*YOUR INSTRUCTIONS*
Your answer must hold only the lines below from the line containing "Echa un vistazo" through the line containing "## Vocabulario", each reproduced exactly.

Stored data entries
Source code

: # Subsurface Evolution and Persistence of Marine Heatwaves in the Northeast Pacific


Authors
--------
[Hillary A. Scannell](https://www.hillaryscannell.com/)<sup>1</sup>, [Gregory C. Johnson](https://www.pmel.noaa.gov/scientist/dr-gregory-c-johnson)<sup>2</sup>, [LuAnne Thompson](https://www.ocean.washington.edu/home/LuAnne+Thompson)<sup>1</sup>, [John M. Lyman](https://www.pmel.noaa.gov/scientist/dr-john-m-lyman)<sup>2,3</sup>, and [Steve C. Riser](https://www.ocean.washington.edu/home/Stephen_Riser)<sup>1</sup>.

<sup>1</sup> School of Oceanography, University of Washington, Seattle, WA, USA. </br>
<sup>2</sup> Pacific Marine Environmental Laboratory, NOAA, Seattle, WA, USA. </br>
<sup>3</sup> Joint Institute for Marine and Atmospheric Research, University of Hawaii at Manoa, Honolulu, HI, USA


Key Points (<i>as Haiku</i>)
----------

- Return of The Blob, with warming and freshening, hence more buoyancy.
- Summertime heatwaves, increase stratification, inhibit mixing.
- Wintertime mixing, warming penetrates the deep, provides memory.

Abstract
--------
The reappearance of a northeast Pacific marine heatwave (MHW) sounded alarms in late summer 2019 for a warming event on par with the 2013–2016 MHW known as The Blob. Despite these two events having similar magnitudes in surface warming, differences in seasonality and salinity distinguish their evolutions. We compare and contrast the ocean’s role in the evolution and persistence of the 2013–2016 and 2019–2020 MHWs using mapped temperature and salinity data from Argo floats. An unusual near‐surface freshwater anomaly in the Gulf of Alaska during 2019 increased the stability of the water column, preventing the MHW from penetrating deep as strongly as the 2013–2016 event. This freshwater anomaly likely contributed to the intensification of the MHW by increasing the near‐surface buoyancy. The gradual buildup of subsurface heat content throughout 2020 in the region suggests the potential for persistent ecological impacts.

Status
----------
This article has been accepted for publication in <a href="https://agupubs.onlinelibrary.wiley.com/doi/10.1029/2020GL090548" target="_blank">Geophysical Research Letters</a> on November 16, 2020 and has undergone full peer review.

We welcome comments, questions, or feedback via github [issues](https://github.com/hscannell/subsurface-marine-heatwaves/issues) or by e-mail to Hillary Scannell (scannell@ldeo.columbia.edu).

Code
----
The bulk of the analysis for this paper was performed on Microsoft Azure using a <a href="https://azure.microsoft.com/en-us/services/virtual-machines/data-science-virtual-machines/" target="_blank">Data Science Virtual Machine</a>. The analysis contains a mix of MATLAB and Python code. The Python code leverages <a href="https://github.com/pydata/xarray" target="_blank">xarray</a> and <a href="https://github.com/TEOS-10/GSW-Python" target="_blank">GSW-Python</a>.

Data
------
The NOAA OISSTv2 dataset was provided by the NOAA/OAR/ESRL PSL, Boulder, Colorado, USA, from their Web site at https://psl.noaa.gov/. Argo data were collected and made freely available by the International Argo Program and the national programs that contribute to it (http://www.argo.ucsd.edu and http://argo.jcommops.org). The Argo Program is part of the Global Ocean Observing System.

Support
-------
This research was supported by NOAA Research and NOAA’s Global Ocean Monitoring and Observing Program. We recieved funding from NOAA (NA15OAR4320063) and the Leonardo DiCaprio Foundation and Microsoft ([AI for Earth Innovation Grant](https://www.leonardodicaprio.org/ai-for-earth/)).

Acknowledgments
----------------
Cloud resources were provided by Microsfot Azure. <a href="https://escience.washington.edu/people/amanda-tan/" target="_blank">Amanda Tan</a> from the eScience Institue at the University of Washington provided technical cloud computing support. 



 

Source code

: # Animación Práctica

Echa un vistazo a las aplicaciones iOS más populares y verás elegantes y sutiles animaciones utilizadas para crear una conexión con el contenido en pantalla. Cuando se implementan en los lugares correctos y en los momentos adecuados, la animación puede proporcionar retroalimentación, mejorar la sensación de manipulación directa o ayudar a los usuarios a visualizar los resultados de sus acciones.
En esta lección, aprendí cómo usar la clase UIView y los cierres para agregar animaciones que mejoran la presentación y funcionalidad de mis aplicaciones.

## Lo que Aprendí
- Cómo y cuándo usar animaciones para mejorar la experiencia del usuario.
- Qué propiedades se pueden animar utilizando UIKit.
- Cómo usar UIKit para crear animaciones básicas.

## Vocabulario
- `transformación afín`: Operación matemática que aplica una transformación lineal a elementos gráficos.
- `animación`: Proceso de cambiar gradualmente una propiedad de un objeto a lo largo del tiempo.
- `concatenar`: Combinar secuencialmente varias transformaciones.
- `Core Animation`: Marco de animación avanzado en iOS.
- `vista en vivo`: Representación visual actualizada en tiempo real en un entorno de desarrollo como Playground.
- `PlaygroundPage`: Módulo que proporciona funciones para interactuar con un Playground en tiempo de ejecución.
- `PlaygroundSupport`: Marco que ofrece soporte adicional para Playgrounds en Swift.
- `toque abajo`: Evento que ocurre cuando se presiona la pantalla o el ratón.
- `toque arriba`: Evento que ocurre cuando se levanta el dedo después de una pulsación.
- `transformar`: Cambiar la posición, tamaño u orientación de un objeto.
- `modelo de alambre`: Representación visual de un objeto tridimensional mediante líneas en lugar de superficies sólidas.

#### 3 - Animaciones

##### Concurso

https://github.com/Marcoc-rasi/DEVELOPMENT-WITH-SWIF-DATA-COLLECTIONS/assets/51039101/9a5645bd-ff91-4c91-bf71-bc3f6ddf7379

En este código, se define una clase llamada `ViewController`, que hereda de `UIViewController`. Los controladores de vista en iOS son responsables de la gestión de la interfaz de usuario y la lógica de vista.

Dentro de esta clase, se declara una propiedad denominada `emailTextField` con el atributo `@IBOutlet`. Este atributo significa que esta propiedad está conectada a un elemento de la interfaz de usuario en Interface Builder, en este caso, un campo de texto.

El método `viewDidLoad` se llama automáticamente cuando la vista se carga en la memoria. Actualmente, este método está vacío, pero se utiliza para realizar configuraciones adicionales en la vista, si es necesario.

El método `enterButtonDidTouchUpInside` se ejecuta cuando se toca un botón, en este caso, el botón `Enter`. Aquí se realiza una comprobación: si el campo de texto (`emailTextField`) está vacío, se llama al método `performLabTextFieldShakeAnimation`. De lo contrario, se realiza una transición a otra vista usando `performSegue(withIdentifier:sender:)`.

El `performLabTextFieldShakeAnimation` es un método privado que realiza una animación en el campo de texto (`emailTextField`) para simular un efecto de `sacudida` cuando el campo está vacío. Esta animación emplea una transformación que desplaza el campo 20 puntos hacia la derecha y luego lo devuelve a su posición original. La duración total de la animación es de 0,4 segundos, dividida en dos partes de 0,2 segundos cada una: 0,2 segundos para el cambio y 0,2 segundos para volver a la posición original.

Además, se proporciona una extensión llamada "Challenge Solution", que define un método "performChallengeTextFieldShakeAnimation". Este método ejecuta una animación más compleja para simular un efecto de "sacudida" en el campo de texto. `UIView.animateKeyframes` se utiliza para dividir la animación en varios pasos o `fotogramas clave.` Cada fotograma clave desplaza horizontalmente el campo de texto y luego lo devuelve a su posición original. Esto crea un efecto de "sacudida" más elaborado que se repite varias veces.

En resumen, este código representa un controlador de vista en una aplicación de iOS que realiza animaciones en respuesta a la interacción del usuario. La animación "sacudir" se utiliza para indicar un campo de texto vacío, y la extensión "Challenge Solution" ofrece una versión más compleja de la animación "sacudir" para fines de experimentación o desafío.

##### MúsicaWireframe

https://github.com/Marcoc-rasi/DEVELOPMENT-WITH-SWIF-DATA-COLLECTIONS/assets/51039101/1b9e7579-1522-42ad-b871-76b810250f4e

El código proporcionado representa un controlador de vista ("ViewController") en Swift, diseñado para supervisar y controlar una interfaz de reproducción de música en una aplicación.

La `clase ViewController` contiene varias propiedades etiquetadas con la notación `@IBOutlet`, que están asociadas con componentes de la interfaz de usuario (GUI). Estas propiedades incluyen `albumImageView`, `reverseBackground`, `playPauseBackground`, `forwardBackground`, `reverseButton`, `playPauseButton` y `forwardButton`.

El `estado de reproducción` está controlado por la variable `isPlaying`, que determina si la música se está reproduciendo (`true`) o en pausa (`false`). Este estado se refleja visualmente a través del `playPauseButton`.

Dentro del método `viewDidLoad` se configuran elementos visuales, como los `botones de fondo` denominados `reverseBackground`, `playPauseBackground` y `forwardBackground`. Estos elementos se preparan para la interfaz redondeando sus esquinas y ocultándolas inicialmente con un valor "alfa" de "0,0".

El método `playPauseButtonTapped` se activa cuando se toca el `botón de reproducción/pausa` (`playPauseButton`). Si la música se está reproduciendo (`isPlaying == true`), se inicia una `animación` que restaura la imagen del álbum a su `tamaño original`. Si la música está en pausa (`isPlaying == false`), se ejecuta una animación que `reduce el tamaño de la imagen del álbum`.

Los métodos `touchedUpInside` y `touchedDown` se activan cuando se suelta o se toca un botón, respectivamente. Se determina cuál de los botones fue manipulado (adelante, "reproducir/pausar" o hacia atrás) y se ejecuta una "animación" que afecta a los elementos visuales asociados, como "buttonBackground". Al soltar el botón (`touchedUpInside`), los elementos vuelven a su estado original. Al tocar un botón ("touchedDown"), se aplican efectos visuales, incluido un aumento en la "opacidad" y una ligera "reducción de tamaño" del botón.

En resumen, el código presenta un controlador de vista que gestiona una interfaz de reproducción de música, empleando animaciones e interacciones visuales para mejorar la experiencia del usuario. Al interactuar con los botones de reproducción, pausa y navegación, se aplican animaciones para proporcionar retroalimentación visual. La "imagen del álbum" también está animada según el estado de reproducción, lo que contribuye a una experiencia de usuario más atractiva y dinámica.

*ANSWER TO THIS TASK*
Echa un vistazo a las aplicaciones iOS más populares y verás elegantes y sutiles animaciones utilizadas para crear una conexión con el contenido en pantalla. Cuando se implementan en los lugares correctos y en los momentos adecuados, la animación puede proporcionar retroalimentación, mejorar la sensación de manipulación directa o ayudar a los usuarios a visualizar los resultados de sus acciones.
En esta lección, aprendí cómo usar la clase UIView y los cierres para agregar animaciones que mejoran la presentación y funcionalidad de mis aplicaciones.

## Lo que Aprendí
- Cómo y cuándo usar animaciones para mejorar la experiencia del usuario.
- Qué propiedades se pueden animar utilizando UIKit.
- Cómo usar UIKit para crear animaciones básicas.

## Vocabulario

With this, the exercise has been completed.